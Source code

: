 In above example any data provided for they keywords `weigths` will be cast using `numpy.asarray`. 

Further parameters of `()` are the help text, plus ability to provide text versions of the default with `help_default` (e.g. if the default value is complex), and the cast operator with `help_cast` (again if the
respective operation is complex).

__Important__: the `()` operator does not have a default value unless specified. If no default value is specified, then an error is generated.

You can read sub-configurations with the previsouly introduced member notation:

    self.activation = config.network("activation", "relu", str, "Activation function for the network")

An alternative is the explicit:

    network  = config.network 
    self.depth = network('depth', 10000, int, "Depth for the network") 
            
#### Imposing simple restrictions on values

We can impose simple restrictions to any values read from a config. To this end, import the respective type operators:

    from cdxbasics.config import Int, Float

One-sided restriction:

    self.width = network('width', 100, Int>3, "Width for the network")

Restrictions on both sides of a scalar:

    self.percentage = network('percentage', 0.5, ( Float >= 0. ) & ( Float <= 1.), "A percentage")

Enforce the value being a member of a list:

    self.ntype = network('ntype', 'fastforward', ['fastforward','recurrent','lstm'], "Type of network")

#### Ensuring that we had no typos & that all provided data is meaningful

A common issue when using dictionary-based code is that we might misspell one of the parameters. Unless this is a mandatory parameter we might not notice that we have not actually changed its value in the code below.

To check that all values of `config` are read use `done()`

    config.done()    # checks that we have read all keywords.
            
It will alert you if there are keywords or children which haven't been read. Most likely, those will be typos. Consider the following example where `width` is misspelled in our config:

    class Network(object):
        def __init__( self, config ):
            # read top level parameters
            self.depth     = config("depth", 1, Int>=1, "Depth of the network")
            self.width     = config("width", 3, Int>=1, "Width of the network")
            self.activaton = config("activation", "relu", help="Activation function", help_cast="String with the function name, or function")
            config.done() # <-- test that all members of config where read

» **THE PROBLEM**
Could you write out all the entries exactly as given?

» **WRITTEN RESPONSE**
Source code

: In above example any data provided for they keywords `weigths` will be cast using `numpy.asarray`. 

Further parameters of `()` are the help text, plus ability to provide text versions of the default with `help_default` (e.g. if the default value is complex), and the cast operator with `help_cast` (again if the
respective operation is complex).

__Important__: the `()` operator does not have a default value unless specified. If no default value is specified, then an error is generated.

You can read sub-configurations with the previsouly introduced member notation:

    self.activation = config.network("activation", "relu", str, "Activation function for the network")

An alternative is the explicit:

    network  = config.network 
    self.depth = network('depth', 10000, int, "Depth for the network") 
            
#### Imposing simple restrictions on values

We can impose simple restrictions to any values read from a config. To this end, import the respective type operators:

    from cdxbasics.config import Int, Float

One-sided restriction:

    self.width = network('width', 100, Int>3, "Width for the network")

Restrictions on both sides of a scalar:

    self.percentage = network('percentage', 0.5, ( Float >= 0. ) & ( Float <= 1.), "A percentage")

Enforce the value being a member of a list:

    self.ntype = network('ntype', 'fastforward', ['fastforward','recurrent','lstm'], "Type of network")

#### Ensuring that we had no typos & that all provided data is meaningful

A common issue when using dictionary-based code is that we might misspell one of the parameters. Unless this is a mandatory parameter we might not notice that we have not actually changed its value in the code below.

To check that all values of `config` are read use `done()`

    config.done()    # checks that we have read all keywords.
            
It will alert you if there are keywords or children which haven't been read. Most likely, those will be typos. Consider the following example where `width` is misspelled in our config:

    class Network(object):
        def __init__( self, config ):
            # read top level parameters
            self.depth     = config("depth", 1, Int>=1, "Depth of the network")
            self.width     = config("width", 3, Int>=1, "Width of the network")
            self.activaton = config("activation", "relu", help="Activation function", help_cast="String with the function name, or function")
            config.done() # <-- test that all members of config where read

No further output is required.